Because it reminded them who they were.
And because it was out of reach of even their most enterprising child, because Angelina still wore the key he’d left her around her neck.
They would put the children to sleep, reading them stories and hearing their prayers, and then they would walk down this very same hall the way they always did. Hand in hand. The bloodred ruby on her hand no match for the fire inside him.
The fire he would share with her up there where they had pledged themselves to each other. The fire that only grew over time.
Benedetto was not the villain he’d played.
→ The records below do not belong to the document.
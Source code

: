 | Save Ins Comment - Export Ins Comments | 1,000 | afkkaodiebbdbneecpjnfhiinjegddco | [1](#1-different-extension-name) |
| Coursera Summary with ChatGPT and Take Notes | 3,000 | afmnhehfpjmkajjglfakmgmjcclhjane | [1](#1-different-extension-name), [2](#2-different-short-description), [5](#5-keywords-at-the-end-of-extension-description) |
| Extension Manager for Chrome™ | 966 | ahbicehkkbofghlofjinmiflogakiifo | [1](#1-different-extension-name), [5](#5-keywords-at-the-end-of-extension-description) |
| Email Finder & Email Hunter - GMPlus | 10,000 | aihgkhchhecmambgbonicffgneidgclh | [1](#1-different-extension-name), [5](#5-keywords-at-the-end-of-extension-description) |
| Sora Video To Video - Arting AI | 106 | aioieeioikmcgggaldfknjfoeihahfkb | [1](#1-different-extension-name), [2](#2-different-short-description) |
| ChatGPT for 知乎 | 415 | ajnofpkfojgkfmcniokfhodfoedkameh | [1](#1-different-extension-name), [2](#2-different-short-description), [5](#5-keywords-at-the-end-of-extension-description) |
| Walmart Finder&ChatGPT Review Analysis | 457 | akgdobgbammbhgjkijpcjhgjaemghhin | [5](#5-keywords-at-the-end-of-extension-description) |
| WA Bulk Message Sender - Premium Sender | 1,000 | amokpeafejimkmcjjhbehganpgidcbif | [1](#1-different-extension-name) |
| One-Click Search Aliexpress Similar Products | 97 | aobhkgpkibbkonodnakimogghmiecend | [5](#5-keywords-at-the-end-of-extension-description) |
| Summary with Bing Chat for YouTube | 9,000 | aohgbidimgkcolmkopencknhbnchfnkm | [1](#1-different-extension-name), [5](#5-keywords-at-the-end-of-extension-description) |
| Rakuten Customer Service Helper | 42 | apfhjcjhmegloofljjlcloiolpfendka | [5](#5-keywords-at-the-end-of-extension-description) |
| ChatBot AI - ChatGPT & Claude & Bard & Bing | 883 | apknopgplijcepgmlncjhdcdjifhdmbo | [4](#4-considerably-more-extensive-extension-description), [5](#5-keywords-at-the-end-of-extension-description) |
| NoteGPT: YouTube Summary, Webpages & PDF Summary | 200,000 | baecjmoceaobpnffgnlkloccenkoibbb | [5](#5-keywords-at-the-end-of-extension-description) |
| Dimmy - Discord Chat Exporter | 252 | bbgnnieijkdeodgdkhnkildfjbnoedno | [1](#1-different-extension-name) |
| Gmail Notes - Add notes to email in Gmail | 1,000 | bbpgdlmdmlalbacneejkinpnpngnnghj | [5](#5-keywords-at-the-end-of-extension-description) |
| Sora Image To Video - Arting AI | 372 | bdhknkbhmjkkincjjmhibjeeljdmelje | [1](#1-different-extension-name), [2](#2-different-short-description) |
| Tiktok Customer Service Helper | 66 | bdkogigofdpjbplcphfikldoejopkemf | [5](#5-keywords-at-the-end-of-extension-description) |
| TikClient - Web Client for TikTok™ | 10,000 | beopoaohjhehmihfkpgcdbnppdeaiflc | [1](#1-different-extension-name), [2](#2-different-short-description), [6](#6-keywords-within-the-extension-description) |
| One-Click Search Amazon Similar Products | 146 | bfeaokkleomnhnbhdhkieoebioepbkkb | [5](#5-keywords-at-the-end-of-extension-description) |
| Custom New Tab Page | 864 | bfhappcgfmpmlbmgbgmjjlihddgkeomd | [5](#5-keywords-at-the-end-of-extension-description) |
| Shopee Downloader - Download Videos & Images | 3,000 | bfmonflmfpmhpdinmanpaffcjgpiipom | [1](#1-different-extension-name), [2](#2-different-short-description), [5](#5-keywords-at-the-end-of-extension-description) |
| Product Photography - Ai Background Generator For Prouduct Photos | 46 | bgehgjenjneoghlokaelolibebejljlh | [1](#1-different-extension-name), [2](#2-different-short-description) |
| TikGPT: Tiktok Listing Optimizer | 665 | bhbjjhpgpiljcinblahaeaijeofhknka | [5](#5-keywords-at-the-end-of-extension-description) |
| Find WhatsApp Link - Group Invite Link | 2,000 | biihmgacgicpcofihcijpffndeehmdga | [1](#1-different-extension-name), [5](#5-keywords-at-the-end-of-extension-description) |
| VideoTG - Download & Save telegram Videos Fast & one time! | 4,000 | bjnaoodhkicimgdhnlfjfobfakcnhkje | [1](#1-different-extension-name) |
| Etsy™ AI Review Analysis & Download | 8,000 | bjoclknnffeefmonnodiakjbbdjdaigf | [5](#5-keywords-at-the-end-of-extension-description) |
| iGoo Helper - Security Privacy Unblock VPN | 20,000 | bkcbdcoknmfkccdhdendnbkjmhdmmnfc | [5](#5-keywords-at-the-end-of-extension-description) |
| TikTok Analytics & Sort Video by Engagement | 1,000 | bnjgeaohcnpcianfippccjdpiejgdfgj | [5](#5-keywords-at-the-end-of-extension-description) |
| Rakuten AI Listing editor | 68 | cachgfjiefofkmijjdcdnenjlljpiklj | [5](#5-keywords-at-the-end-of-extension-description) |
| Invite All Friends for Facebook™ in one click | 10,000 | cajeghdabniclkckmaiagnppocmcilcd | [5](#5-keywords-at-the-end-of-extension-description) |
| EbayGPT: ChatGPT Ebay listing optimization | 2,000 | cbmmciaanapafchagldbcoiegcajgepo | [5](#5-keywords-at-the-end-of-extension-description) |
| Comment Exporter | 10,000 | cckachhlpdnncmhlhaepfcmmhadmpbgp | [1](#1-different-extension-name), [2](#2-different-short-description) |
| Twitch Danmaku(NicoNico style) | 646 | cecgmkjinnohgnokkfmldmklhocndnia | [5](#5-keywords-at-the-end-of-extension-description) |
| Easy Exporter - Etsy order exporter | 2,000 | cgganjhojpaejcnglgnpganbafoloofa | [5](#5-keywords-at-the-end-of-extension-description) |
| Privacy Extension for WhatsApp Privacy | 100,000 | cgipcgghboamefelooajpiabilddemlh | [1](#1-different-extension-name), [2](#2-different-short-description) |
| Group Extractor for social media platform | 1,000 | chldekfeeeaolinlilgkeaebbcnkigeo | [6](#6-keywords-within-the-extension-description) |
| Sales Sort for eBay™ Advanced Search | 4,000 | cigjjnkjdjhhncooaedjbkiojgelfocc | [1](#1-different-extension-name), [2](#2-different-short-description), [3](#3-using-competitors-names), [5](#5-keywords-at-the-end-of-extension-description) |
He was not the boogeyman, as so many would no doubt believe until he died no matter what he did.
But any good in him, he knew with every scrap of conviction inside him, came from his angel. His wife and lover, who he had loved since the very first moment he’d laid eyes on her. The mother of his perfect, beautiful, never remotely disappointing children. The woman who had reminded him of the child he’d been—the child who had believed in all the things he’d had to relearn.
And the best piano player he had ever had the privilege of hearing.
He could hear her playing now, the notes soaring down from the tower that was still hers. These days, there was often art taped to the walls, and the children lay on the rug before the grand piano so they could be near her. So they could feel as if they were flying, too, as their mother played and played, songs of hope, songs of love. Songs of loss and recovery.